- EXERCISE DIRECTIONS
Which lines of the entries contain the word "guua"? Please list them.

- EXERCISE MATERIAL
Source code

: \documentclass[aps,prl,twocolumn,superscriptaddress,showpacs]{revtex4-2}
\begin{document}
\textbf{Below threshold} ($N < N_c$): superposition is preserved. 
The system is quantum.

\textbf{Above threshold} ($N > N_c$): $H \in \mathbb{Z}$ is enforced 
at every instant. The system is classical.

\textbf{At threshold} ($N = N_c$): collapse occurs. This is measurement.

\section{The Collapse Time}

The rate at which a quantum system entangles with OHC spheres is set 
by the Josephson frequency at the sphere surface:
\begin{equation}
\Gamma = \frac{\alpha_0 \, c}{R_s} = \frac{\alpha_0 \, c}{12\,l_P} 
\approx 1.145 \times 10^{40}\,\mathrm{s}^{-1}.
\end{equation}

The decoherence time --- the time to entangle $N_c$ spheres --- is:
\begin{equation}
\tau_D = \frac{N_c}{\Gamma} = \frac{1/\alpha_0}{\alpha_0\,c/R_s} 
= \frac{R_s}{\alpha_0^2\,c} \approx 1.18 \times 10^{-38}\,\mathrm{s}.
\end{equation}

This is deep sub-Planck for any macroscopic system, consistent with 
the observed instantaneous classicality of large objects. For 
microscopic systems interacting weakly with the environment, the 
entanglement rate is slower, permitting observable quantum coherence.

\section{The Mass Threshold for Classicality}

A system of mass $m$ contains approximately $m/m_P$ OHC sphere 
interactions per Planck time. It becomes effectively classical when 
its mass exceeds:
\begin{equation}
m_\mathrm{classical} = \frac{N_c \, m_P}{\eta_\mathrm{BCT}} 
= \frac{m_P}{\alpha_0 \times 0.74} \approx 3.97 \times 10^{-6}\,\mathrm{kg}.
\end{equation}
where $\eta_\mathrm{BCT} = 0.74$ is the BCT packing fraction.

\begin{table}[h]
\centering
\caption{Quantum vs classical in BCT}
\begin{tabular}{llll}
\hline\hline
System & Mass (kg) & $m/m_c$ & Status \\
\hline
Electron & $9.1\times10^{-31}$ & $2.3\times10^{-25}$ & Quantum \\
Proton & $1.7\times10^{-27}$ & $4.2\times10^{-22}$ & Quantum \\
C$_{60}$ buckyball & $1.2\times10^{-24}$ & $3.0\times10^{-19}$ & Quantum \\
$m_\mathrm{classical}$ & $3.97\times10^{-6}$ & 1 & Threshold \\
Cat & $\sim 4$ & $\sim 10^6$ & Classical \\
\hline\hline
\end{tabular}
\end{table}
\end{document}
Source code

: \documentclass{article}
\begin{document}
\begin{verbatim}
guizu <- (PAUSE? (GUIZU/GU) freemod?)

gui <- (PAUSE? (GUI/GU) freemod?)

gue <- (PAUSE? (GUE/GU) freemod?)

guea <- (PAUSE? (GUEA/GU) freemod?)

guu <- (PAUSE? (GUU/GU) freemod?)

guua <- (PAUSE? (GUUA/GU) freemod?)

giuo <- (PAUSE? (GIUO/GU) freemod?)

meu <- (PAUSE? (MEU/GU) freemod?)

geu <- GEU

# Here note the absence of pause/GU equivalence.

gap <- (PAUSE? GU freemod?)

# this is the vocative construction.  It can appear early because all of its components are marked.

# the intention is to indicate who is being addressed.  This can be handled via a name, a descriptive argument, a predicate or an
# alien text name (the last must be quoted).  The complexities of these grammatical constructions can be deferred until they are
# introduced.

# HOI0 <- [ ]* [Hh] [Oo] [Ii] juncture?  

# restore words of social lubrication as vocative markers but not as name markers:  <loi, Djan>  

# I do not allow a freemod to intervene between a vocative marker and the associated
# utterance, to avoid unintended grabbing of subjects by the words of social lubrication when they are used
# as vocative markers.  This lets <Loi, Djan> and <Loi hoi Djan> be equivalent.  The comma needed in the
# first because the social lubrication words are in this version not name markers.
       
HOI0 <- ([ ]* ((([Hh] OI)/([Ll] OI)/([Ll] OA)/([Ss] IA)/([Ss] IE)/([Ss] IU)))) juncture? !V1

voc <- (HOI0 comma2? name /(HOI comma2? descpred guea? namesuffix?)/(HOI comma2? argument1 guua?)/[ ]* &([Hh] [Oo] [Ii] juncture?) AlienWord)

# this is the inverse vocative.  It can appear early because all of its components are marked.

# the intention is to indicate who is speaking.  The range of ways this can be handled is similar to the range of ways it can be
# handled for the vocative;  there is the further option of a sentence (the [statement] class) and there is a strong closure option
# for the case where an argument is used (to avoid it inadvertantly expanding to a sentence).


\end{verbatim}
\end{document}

- ANSWER FOR THE TASK
guua <- (PAUSE? (GUUA/GU) freemod?)
voc <- (HOI0 comma2? name /(HOI comma2? descpred guea? namesuffix?)/(HOI comma2? argument1 guua?)/[ ]* &([Hh] [Oo] [Ii] juncture?) AlienWord)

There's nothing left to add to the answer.